#### [Your objective]
Find all lines below containing the string "other" and return them.
◇ ◇ ◇
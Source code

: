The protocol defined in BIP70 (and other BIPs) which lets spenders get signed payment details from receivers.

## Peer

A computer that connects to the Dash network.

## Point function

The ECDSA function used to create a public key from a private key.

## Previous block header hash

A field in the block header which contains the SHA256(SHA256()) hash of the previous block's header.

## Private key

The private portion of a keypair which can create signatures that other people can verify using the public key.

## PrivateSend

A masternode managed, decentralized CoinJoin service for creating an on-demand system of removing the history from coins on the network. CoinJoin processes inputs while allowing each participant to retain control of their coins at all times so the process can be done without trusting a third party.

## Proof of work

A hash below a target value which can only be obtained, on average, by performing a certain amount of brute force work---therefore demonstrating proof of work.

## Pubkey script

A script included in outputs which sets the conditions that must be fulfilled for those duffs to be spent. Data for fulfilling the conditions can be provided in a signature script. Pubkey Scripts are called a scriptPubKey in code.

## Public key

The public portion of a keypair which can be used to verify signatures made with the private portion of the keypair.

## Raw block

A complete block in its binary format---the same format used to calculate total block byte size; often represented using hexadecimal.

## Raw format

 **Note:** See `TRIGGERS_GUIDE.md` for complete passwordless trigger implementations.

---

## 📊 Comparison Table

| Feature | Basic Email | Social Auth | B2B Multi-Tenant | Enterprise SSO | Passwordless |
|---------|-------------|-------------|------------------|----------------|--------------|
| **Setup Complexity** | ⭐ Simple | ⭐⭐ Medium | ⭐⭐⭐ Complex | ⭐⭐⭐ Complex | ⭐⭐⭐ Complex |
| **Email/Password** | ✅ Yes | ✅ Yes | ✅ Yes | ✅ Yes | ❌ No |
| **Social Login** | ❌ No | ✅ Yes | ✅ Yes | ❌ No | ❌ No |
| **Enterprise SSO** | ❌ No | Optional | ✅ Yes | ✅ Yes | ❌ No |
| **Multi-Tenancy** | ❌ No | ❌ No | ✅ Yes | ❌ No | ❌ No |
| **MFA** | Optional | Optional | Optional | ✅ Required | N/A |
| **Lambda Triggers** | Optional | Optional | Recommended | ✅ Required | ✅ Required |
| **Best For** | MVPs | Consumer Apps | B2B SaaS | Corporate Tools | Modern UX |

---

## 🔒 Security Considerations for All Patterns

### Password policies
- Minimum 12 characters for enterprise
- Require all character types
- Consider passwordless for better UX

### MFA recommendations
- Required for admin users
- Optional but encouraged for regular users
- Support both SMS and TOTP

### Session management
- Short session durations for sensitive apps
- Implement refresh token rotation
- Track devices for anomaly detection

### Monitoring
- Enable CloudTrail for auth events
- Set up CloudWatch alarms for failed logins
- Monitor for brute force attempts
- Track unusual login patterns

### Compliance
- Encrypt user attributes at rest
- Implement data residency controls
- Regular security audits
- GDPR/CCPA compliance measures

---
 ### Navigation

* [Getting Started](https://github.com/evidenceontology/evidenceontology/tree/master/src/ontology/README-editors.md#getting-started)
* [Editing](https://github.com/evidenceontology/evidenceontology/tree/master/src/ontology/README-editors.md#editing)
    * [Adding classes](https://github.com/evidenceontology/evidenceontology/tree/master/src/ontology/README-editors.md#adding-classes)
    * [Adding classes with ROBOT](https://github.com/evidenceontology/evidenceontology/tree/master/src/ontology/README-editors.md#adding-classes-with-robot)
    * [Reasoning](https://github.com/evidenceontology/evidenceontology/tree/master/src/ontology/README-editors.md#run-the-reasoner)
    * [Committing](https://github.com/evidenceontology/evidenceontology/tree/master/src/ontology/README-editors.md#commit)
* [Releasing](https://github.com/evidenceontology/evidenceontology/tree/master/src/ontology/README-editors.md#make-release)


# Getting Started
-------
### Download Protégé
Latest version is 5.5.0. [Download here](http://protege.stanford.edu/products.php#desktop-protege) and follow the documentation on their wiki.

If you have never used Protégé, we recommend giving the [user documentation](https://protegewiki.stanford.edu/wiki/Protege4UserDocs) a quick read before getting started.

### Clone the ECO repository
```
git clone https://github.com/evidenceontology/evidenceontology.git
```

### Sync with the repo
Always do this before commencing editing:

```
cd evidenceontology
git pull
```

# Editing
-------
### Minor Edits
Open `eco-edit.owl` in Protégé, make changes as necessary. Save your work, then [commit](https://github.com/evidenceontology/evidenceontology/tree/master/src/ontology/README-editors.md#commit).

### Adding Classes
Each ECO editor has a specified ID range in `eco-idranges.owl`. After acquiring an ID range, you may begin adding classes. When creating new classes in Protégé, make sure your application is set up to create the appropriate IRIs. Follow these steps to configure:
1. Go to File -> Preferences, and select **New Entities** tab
◇ ◇ ◇
#### [Exercise answer]
:The protocol defined in BIP70 (and other BIPs) which lets spenders get signed payment details from receivers.
The private portion of a keypair which can create signatures that other people can verify using the public key.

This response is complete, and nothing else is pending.